Land, 65, has achieved national recognition as he has tackled almost every major public policy and cultural issue over the last quarter of a century and gained the respect of many in the public policy arena. Even those who sometimes disagree with him have come to respect his ability to communicate his positions in a biblical, yet loving manner.
Jim Wallis, CEO of Sojourners, could be described by some as the evangelical opposite of Richard Land. The two Christian men routinely appear on stages together to discuss – and at times debate – the issue of faith and public policy in America. But what they agree on more than makes up for the issues where they differ.
"When we disagree, we disagree respectfully," Wallis told The Christian Post. "Richard and I first met at a reception years ago and quickly became good friends. And since then, have become very close. I am proud to call him a friend."
The one central issue that brings the two men together is their agreement that faith needs to play a critical role in public life. When Wallis was asked what attribute he most admired in Land, he didn't have to ponder the issue for long.
"I believe him to be a man of integrity and honesty," said Wallis. "He is not ideologically minded as he is biblically minded and it comes through when you talk with him. Sometimes politicians don't understand that Christians are not as polarized as they think we are. And I'm glad to see that Richard is going to still be in the fight. We need men like him."
The announcement, which was announced in Baptist Press on Tuesday, said that Land "led the transformation of the Southern Baptist Convention's ethics entity during the denomination's conservative resurgence." Land served on the U.S. Commission on International Religious Freedom for most of the past decade, and is considered one, if not the leading authority on Christian ethics and public policy.
"Dr. Land has been a stalwart leader of conservative and Christian causes and has been at the forefront of protecting our liberty in America," Mat Staver, chairman of Liberty Counsel and dean of the Liberty University Law School, told Baptist Press.
"He will certainly be missed in the role that he has played for many years by those of us who have worked closely with him and those of us who have followed his work. I have a high respect for Dr. Land and believe his legacy will continue to be felt throughout the country."
The list of issues Land has advocated for or defended include the sanctity of life, race related issues, immigration, traditional marriage and religious freedom. He has traveled the world and spent a great deal of his time in Washington, D.C., talking with elected officials and other movers and shakers on the national public policy stage.
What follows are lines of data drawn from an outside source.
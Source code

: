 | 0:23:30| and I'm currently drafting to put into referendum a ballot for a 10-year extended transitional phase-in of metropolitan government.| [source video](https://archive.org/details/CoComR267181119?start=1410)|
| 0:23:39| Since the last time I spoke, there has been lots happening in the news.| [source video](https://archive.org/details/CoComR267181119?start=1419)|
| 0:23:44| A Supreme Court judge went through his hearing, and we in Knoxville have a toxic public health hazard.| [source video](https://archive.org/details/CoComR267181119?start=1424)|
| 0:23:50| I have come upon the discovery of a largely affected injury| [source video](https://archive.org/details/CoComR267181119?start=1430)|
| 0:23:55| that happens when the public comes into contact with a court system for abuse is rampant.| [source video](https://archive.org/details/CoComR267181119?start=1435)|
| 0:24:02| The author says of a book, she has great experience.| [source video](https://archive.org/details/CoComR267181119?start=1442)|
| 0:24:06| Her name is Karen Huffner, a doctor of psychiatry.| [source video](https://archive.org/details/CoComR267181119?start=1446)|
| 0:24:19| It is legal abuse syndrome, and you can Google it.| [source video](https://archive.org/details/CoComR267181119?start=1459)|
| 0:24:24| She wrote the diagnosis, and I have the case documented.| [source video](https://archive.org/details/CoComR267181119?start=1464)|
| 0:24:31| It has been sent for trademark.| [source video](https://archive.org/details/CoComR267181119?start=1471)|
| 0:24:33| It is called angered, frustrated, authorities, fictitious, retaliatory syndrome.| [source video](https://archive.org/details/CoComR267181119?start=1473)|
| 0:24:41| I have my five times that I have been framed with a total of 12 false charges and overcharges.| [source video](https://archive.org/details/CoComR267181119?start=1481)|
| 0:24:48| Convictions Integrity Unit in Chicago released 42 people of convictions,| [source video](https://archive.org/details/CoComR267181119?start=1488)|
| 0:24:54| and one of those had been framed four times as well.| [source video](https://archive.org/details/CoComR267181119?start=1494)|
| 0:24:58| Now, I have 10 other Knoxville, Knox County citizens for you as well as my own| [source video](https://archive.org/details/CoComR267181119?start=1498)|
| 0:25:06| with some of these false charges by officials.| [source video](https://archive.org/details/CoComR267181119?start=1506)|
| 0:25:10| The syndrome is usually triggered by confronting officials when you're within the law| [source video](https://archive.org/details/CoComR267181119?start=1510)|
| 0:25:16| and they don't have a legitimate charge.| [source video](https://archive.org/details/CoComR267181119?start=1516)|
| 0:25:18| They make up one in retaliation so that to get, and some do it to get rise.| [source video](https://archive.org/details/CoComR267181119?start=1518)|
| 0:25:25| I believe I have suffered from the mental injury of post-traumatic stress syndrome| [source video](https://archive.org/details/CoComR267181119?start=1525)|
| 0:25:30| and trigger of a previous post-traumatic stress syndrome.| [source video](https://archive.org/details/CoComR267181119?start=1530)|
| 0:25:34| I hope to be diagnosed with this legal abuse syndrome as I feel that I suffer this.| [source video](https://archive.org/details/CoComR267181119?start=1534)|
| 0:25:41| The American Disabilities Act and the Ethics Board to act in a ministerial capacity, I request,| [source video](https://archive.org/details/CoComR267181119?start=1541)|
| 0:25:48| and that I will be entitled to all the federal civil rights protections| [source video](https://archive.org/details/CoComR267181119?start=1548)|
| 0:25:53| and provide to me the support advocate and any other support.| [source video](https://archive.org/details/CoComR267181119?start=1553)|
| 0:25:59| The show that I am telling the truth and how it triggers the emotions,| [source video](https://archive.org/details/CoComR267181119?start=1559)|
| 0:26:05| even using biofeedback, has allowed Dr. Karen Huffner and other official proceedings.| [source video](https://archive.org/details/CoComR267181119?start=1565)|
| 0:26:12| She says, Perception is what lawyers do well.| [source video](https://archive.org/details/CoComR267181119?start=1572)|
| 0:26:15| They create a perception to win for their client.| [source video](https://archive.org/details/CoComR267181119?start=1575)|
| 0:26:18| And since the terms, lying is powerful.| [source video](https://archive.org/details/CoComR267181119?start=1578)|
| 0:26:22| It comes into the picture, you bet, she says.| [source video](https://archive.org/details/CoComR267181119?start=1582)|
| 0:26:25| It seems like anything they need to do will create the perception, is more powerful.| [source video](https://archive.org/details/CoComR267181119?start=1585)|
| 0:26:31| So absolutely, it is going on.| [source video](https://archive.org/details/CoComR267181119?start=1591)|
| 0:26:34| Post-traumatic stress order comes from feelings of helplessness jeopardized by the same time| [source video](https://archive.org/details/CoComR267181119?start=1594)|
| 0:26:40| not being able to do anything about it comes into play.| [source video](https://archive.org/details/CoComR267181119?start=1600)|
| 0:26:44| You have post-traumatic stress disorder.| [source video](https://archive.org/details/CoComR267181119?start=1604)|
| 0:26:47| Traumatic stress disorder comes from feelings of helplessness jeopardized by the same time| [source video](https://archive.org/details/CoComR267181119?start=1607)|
Talking about how he came to his current position in his retirement announcement, Land wrote, "When God called me into the ministry a half century ago, the burden He placed on my heart was for America. That call and that burning burden are still there. I believe the 'culture war' is a titanic struggle for our nation's soul and as a minister of Christ's Gospel, I have no right to retire from that struggle."
"I have no intention of retiring from the issues that are of importance to our society," Land told The Christian Post. "I feel called to fight for the biblical principles important to our nation and our world."
Land also said he decided to announce his retirement early so that the ERLC and its board would have ample time to find a replacement in order for there to be an "orderly transition." He also confirmed that his retirement was voluntary and that he was not asked to step down.
In addressing his future, Land said he is excited about working with the Richard Land Center for Cultural Engagement and spending some time in his home state of Texas. In addition to his duties at ERLC, Land serves as executive editor for The Christian Post.
"Until now, I have not felt freedom to consider such opportunities," said Land. "I prayed long and hard about this decision and feel God has now given me the freedom to pursue some other opportunities."